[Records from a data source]
------------------------------------
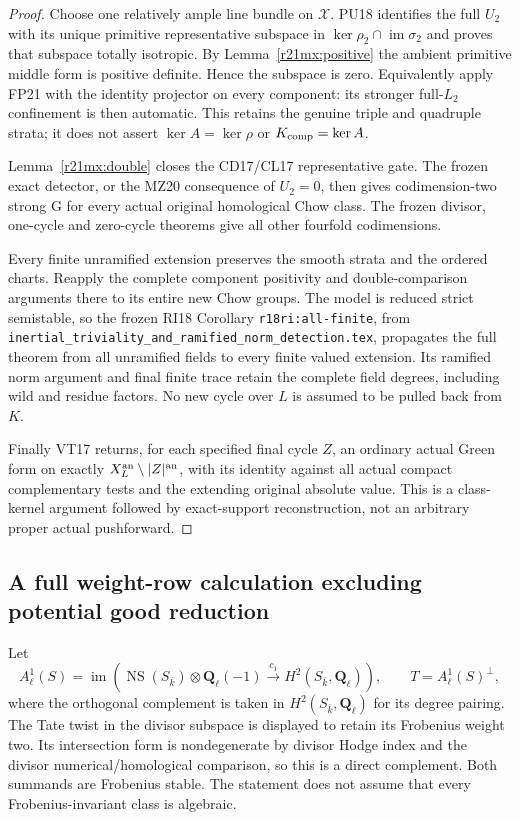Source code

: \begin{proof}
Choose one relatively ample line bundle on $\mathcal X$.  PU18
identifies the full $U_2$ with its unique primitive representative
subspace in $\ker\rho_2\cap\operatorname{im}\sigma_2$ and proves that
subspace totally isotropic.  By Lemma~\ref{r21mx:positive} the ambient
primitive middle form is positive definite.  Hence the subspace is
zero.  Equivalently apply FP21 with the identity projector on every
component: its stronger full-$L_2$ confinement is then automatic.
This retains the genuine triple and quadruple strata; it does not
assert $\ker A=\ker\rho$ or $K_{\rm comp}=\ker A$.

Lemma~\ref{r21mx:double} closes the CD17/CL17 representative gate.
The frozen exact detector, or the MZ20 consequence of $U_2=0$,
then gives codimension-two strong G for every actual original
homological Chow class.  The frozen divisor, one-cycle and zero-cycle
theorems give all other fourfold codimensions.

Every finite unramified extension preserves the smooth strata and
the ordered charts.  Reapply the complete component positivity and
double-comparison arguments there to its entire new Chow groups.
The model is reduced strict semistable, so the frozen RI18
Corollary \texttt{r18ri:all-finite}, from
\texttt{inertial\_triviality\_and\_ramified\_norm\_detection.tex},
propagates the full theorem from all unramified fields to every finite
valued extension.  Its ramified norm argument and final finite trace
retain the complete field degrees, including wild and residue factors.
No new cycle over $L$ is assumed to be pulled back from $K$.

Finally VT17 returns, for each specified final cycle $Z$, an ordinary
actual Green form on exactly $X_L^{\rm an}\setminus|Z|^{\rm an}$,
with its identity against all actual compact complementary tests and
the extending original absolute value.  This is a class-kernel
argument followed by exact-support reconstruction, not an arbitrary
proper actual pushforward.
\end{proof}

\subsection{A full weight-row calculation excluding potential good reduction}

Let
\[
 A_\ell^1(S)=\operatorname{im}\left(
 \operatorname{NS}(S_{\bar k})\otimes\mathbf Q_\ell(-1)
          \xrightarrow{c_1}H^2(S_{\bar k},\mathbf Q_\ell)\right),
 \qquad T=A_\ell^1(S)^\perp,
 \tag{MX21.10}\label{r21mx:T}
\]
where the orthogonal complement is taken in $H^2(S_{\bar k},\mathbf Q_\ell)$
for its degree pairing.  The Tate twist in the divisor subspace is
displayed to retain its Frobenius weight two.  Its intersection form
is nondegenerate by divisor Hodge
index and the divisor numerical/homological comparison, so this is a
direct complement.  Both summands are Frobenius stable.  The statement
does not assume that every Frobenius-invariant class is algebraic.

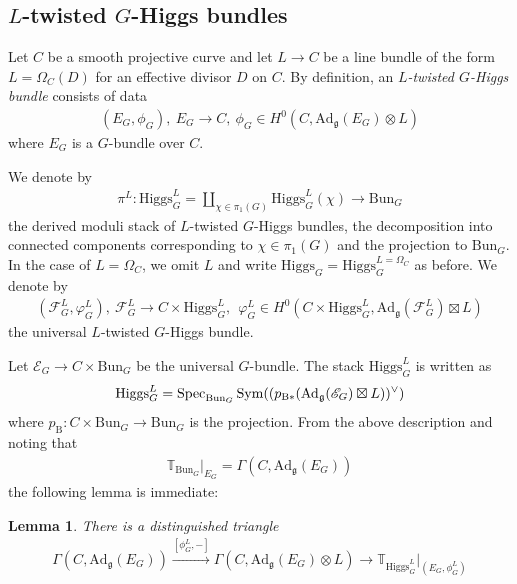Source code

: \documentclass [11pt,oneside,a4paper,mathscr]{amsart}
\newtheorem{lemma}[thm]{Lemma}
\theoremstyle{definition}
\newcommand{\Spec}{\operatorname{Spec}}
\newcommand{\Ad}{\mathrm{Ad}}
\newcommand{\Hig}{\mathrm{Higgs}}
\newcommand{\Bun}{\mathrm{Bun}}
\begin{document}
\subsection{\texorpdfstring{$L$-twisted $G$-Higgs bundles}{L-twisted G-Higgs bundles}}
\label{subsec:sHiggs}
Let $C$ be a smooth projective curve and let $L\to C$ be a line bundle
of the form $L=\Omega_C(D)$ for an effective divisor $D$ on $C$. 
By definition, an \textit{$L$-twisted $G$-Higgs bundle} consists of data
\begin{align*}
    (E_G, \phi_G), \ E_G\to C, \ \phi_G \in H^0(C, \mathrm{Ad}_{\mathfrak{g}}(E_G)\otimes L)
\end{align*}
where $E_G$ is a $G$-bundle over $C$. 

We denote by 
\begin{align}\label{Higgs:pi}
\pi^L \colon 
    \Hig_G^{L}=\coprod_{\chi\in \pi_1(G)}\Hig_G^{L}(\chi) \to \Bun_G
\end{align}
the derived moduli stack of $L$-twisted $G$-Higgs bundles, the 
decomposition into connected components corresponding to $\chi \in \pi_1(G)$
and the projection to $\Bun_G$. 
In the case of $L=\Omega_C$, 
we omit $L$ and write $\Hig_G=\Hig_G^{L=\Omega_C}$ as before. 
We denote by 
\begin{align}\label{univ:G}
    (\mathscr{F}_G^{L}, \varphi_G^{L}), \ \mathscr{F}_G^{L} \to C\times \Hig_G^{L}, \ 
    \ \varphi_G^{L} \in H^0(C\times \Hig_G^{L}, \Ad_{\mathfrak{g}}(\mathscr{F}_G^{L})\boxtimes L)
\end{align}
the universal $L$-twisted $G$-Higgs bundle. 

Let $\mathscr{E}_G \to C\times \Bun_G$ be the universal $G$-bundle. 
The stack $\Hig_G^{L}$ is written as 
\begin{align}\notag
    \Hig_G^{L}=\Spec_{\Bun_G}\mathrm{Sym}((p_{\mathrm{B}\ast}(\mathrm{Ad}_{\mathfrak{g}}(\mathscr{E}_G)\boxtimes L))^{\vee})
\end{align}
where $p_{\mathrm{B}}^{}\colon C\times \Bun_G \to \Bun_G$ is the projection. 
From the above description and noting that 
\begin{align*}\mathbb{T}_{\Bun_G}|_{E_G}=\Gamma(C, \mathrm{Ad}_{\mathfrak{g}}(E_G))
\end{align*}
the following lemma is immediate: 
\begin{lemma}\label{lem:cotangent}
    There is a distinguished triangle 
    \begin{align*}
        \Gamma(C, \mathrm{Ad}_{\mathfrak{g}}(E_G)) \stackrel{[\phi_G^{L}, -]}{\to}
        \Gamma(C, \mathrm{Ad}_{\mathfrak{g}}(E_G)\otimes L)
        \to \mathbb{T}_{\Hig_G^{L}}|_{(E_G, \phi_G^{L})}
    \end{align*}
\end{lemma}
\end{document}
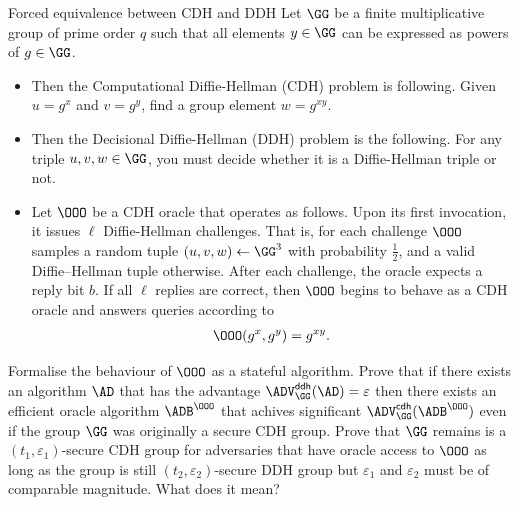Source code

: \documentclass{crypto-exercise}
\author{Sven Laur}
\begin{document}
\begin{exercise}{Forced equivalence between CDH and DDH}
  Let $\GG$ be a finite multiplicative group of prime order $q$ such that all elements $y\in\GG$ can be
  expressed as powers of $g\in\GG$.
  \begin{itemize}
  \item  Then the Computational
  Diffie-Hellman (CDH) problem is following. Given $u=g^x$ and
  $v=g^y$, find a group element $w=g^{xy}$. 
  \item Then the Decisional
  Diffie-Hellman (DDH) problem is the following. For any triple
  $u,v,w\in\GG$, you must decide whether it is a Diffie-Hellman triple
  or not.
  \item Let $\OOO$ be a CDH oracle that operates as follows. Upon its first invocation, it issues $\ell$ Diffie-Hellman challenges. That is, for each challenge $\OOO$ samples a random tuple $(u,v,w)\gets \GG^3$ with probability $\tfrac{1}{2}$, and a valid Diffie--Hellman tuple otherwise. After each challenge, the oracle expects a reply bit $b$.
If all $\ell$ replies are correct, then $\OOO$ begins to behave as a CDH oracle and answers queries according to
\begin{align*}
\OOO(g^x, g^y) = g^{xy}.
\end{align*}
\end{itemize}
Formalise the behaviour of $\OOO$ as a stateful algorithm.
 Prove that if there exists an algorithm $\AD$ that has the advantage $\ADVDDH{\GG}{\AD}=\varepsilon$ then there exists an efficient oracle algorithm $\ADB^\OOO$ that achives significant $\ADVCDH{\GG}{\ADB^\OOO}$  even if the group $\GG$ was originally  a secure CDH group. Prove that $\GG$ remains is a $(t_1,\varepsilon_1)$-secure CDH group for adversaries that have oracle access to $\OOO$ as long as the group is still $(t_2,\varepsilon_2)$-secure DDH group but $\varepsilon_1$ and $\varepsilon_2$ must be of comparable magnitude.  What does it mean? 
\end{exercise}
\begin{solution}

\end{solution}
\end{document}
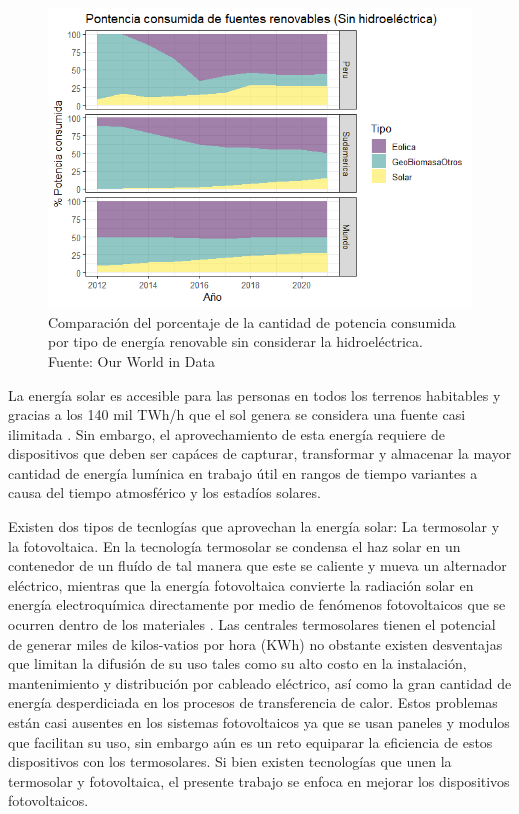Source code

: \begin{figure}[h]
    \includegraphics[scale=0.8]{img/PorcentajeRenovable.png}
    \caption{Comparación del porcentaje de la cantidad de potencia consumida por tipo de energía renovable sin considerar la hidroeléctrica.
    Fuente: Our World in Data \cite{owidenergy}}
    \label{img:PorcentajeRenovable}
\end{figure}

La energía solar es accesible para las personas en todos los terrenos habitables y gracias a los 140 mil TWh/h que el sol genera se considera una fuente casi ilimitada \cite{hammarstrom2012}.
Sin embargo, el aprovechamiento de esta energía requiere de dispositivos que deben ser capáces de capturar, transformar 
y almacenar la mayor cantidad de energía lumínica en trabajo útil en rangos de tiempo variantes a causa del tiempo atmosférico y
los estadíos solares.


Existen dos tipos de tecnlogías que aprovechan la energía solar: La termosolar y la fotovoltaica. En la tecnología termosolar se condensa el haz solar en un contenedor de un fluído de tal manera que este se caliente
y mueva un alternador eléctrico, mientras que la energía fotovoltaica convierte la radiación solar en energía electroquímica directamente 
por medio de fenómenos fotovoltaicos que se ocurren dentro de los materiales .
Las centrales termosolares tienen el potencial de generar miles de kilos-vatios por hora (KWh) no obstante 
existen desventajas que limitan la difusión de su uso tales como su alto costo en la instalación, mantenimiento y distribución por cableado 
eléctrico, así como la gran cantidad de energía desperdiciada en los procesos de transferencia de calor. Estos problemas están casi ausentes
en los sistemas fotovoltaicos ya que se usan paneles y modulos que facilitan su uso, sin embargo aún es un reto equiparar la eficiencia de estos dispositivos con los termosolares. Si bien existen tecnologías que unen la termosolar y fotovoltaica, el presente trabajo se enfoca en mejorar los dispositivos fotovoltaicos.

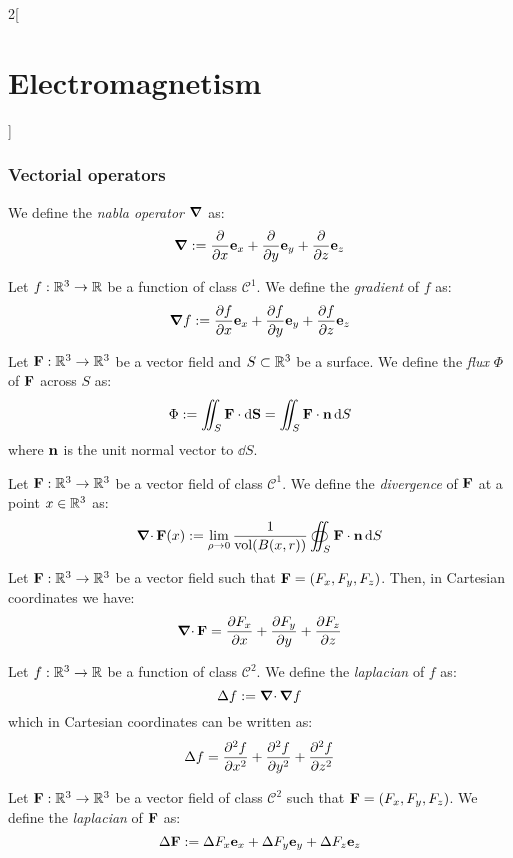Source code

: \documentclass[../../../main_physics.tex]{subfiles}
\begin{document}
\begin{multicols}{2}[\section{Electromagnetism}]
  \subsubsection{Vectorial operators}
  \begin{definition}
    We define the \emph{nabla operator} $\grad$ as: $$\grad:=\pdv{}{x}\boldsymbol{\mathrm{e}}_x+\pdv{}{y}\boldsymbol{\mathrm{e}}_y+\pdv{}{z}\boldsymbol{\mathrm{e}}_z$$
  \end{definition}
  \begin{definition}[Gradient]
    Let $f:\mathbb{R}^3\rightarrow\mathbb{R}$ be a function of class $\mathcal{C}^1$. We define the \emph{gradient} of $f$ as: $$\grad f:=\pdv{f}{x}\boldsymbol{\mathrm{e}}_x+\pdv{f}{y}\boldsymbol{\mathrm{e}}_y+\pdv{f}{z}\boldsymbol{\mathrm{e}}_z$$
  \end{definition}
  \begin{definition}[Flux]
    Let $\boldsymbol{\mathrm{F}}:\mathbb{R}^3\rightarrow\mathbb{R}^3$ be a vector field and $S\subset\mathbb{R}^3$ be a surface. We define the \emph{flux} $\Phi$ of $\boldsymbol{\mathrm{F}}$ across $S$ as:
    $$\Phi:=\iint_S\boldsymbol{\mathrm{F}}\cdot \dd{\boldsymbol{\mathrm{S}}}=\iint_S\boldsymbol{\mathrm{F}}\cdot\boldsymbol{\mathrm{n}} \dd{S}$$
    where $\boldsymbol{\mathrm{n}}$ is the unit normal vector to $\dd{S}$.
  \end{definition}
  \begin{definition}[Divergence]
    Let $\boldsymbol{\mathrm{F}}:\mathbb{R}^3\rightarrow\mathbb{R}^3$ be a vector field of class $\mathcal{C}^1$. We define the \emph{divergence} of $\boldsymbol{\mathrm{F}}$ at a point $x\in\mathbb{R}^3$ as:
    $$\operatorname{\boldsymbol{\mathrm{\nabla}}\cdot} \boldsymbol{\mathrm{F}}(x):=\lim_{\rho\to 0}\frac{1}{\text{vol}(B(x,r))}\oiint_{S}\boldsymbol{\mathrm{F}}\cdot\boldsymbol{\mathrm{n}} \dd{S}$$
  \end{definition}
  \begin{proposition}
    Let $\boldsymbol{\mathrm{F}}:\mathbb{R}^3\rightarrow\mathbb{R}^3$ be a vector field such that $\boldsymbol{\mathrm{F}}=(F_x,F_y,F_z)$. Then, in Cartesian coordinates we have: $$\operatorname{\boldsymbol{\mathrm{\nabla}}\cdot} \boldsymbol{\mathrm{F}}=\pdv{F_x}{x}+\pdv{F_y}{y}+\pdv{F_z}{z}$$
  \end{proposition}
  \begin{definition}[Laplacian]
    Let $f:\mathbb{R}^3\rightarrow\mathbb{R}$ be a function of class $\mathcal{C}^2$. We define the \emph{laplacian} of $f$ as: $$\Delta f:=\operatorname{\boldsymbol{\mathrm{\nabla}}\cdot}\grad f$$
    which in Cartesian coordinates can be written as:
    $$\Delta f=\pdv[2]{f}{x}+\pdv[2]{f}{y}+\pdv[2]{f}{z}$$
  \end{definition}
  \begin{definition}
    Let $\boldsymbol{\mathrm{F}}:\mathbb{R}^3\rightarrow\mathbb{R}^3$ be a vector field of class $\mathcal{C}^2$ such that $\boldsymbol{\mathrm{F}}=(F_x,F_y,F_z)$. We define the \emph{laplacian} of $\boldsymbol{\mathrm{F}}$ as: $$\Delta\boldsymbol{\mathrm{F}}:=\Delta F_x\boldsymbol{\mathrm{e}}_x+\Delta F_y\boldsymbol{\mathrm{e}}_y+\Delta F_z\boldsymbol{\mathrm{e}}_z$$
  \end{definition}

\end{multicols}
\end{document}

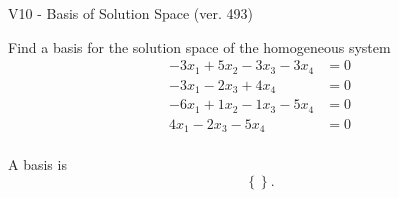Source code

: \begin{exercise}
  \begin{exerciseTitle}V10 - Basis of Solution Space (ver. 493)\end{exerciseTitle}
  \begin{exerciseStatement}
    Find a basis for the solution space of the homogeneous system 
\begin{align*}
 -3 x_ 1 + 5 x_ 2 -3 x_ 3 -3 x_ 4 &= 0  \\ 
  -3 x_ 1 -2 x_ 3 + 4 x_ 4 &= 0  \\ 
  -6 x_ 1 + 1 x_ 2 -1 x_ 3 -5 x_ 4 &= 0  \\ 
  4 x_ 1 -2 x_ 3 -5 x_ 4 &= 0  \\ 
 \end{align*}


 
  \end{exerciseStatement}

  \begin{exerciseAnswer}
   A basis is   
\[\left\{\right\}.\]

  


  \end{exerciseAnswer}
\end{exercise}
------------------------------------
(Problem details) List, from the entries above, every line in which the word "with" shows up.

(Completed task)
identifies the full $U_2$ with its unique primitive representative
zero.  Equivalently apply FP21 with the identity projector on every
with its identity against all actual compact complementary tests and
  \item Let $\OOO$ be a CDH oracle that operates as follows. Upon its first invocation, it issues $\ell$ Diffie-Hellman challenges. That is, for each challenge $\OOO$ samples a random tuple $(u,v,w)\gets \GG^3$ with probability $\tfrac{1}{2}$, and a valid Diffie--Hellman tuple otherwise. After each challenge, the oracle expects a reply bit $b$.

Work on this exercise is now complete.